Course Description
The most severe cases of eating disorders can often be diagnosed as chronic when they maintain the same symptoms over time. Without response to the most common treatment protocols and behaviors with food and rejection to the body. Although improvements can be achieved, they are usually temporary and sooner or later, the patient ends up back to square one. In the most common treatment protocols, dissociation is not considered as part of the problem that contributes to the severity of psychopathology. Without the work with dissociation and the dissociative parts, the disorder comes to crystallize. When identifying dissociation in eating disorders, it is important for clinicians to conceptualize the most severe cases where the meaning of food, eating and other behaviors related to the body become the expression of what happens in their inner world. It is important to identify and understand the most frequent dissociative parts in these disorders. Both types of eating disorders, from the restrictive ones to the overeating ones provide a clue as to what they protect and mean to the client. By understanding and identifying dissociation, and its role in these disorders, we have the key to resolving the most difficult cases. It will be relevant to know which part refuses to eat or eats too much. The phobias between parts and how the phobia is focused on the symptom with food. The change from one part to another and how the eating disorder changes with the part is activated.

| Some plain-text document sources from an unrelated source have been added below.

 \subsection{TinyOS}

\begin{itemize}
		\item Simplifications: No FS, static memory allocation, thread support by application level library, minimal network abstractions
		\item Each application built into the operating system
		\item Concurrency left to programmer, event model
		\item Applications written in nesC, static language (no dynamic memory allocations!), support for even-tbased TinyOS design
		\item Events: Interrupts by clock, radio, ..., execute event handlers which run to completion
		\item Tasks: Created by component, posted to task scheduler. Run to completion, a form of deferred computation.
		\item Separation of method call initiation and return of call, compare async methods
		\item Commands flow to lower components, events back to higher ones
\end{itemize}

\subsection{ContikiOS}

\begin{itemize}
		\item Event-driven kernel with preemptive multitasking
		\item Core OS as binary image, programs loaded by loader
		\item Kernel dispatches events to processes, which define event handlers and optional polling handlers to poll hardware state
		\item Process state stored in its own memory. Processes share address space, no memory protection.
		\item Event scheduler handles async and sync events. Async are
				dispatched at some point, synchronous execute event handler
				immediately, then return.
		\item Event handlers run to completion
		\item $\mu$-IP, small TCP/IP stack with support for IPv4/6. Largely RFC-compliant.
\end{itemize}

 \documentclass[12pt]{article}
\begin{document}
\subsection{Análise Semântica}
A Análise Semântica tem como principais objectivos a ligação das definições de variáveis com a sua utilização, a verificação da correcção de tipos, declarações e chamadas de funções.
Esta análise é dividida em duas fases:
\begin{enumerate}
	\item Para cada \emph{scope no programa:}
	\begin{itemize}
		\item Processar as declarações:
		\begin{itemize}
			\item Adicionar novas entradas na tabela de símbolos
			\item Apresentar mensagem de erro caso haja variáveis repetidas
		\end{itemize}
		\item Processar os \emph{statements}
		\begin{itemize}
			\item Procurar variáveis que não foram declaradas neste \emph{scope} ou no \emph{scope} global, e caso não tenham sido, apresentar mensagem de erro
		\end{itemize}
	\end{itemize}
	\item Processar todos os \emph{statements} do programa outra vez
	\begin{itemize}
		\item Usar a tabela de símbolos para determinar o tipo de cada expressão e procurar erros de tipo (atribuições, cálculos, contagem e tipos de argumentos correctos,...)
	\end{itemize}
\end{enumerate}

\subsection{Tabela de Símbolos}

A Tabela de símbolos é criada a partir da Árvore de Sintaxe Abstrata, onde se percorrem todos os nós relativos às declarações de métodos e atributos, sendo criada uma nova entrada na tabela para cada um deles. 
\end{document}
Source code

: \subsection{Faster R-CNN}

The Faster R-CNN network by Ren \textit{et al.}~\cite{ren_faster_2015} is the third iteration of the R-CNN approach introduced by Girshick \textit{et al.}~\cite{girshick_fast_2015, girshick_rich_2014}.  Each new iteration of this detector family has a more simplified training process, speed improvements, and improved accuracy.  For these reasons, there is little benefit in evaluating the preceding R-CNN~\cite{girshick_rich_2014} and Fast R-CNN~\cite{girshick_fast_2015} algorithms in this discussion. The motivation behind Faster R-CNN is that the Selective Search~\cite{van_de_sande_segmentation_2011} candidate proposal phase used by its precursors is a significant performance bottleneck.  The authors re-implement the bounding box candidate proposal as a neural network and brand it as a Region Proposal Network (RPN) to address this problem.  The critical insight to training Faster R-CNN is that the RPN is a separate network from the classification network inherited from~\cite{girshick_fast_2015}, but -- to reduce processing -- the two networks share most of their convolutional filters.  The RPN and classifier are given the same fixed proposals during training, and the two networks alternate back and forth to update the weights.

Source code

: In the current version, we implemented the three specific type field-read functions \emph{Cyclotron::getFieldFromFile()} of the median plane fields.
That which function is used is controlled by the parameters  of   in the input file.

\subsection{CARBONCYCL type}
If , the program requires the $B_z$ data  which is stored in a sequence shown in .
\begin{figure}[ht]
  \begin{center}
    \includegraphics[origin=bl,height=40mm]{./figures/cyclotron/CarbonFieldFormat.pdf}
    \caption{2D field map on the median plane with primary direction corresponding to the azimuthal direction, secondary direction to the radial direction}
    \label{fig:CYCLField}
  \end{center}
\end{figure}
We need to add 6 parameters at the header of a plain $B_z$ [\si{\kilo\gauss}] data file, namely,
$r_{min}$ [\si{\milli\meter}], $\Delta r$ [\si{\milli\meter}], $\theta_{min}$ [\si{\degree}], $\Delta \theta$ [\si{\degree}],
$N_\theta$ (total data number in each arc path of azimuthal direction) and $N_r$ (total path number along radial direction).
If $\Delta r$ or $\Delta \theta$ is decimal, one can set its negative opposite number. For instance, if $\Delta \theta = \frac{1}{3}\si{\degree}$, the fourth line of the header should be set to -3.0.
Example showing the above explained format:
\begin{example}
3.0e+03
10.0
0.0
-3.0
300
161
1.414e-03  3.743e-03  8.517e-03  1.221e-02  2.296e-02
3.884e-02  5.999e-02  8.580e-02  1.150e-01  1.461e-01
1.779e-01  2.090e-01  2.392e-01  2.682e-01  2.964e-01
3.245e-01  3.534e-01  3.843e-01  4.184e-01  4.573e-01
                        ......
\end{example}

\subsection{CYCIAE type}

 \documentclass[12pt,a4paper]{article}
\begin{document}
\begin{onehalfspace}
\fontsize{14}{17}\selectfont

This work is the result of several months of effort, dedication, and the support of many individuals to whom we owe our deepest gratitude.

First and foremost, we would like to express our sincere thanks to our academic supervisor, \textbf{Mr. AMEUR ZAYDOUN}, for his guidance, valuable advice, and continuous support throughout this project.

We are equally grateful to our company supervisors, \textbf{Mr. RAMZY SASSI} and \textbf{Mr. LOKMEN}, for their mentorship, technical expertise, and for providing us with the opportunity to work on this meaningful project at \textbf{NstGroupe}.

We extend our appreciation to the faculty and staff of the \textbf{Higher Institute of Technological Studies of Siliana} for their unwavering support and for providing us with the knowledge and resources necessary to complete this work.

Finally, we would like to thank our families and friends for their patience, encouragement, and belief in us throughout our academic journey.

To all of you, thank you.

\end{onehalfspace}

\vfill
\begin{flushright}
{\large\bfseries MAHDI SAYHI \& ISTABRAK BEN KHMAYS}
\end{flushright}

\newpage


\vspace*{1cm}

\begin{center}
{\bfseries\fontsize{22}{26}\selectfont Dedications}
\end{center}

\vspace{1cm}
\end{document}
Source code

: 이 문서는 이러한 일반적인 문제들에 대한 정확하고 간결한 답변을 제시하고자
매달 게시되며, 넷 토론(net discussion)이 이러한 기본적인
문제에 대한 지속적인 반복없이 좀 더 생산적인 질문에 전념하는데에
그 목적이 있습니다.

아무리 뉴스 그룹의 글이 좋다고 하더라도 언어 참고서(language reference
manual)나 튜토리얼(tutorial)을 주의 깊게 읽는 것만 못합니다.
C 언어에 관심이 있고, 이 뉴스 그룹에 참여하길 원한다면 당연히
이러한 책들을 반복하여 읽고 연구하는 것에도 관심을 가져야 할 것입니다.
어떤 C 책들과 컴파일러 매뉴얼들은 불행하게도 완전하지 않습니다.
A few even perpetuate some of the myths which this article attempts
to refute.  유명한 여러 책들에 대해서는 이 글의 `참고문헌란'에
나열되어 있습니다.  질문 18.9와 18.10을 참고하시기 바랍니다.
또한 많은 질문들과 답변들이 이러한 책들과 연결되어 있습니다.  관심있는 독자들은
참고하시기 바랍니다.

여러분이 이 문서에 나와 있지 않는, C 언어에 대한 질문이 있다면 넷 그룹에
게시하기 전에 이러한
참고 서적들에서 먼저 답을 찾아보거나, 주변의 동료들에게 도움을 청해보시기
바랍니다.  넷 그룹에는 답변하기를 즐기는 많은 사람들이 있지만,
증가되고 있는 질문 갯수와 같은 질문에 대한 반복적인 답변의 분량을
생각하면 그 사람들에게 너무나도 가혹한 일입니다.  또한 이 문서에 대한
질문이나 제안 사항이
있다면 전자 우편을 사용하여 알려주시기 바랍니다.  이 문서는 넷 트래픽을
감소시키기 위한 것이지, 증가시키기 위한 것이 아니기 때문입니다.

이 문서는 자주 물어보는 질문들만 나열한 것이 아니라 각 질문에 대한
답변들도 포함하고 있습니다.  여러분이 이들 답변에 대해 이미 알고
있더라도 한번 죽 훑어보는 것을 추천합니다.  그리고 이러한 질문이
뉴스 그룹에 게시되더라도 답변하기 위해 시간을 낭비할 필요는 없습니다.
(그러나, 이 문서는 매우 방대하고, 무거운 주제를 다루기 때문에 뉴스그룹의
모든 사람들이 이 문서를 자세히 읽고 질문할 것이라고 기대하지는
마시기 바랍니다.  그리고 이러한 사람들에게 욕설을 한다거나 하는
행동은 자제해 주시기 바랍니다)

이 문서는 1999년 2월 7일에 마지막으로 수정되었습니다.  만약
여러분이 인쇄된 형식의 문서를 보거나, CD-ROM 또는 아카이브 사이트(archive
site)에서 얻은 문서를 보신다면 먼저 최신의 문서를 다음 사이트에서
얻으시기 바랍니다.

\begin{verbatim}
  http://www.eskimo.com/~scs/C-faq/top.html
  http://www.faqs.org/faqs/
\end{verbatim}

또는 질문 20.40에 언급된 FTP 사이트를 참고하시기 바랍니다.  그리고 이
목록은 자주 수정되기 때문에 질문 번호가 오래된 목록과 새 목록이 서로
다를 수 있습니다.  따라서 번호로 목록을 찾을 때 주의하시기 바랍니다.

The difference between parts, their characteristics, and the adverse life experiences or traumas may be associated. Conceptualizing and preparing specific treatment plan will help to have more tools and resources for working with the most serious cases that up to now have caused concern among professionals due to the seriousness with which they arrive.
Learning Objectives
- Participants will be able to identify serious cases of eating disorders from the perspective of the internal world and dissociation rather than from a focus on food-related symptoms.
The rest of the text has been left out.